Another area, you have heard the President say over and over, it is the mantra, everybody has got to pay their fair share. Are you sick of hearing that? We're not sick of people -- we'd love people to pay their fair share, right? But they're not. So how do you deal with that? You don't try to go democrat light and oh, well let's negotiate. No, it's time to be on the offensive and yes, I'm very offensive, I get that, but it's time to be on offense and to take good ideas. Oh, you want everybody to play the fair share. You know what, Mr. President, fair share will be our slogan for the next four years and that's why we want a flat tax. Everybody pay the same thing across the board, everybody. And you know what, what you propose protects your buddy, Warren Buffett, from having to pay the same rate as his secretary. What we're proposing, I'm proposing to you ought to be, you know what, capital gains 15%, income tax 15%, youth tax 15%, it's all 15%. Corporate tax, 15%. It doesn't matter, you're going to pay your fair share. We're going to eliminate all the deductions, mortgage interest, and also charitable deduction. Why charitable deductions? Because they do a better job of getting help to those who need it. Take their words. They have good words. Take their words and use them for good ideas.
Another thing, they created the committee structure that is forcing us to fund stuff we don't want to fund. We've got a new freshman from Florida, former Speaker of the House here, Dan Webster. I love Dan. He's a friend. Well, he reorganized the House in Florida, saved millions of dollars, eliminated all of the subcommittees, created more committees, made every member of the House important because they were one of a small number on more committees, but they had power and their vote counted, their position counted. It wasn't top down, this is what you have to do. And Dan took it on himself, and I haven't heard him talk about it publicly, but he took it on himself, I love transportation, I'm going to find out how many agencies are charged with getting people to appointments. You know how many? Eighty-seven are charged. Now, as each committee's appropriation comes up, if you try to eliminate one, you hate women, you hate children, you hate veterans, you hate the elderly, whatever. You're a hater. No, we love people. But the only way we're going to fix that is to eliminate the redundancy. We've got to reorganize the committee structure and have a public assistance committee where they're all in one committee where you say, no, I love all those people but we don't need 87. It's time to rebuild the arena that was built from '74 on. It's time to think outside the box and when you've got good ideas, step up with them and help people get elected that will take those ideas and run with them. And if they want, you run.

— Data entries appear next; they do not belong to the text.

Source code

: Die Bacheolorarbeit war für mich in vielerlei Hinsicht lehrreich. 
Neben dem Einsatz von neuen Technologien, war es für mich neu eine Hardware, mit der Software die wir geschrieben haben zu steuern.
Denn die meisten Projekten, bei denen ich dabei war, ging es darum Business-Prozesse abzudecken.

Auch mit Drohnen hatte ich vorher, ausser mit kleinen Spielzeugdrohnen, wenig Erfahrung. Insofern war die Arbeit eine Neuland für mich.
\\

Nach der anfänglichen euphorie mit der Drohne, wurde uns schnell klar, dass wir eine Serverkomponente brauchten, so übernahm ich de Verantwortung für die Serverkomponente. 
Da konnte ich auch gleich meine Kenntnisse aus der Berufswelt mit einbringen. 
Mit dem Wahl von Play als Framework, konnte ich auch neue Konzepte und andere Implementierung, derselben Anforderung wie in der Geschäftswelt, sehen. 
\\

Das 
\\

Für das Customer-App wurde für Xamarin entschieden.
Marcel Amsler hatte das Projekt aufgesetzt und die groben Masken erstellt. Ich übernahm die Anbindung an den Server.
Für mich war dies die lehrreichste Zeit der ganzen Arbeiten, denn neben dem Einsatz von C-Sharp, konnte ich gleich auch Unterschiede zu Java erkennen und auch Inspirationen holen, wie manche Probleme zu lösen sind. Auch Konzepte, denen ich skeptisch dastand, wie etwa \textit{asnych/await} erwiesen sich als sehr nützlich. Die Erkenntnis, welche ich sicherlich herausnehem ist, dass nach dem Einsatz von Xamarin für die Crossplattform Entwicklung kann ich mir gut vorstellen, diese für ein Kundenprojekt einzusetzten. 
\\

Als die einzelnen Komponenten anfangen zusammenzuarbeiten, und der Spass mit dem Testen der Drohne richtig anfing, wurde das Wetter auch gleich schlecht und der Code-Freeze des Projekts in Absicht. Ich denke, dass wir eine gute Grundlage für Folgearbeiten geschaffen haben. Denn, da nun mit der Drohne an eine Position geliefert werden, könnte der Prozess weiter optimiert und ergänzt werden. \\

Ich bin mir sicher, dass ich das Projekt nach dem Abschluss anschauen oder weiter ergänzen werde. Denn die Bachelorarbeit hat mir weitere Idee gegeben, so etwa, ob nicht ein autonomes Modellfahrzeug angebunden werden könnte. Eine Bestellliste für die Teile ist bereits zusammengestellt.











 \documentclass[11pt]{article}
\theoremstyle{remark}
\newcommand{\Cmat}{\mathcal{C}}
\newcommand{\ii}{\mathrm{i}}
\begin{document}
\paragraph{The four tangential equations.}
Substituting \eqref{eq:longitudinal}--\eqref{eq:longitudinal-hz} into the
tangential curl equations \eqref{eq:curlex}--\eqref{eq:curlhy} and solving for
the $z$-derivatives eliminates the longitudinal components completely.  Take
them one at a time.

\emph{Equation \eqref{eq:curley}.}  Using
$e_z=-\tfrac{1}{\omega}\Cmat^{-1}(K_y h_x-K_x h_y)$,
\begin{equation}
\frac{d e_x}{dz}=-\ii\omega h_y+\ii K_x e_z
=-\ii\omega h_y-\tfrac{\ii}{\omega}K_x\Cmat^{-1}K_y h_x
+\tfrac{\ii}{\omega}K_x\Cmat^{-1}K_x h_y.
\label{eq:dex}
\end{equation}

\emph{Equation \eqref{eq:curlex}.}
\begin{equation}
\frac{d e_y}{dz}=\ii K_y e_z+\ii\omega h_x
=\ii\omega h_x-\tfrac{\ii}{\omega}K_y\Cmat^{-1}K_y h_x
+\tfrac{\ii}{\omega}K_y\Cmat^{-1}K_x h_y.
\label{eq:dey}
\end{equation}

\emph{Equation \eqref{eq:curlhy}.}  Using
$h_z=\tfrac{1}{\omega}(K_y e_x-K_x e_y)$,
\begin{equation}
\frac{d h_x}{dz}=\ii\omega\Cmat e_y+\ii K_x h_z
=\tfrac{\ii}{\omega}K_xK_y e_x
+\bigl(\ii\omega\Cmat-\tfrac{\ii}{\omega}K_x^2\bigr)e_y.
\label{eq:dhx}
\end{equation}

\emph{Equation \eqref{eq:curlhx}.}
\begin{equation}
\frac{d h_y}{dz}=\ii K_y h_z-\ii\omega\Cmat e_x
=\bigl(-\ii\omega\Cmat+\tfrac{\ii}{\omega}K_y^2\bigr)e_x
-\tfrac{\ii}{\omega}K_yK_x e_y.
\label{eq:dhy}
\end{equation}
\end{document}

We can make a difference because I'll leave with you a final thought, the adage is true, democracy ensures a people are governed no better than we deserve. You may not like Barack Obama. I'd like to have had another president, but believe it or not, he's what this country deserved right now and we have got to do better, and this, as I step aside, in Washington, this is the byword, no matter how cynical you get, it's never enough to catch up. Thank you.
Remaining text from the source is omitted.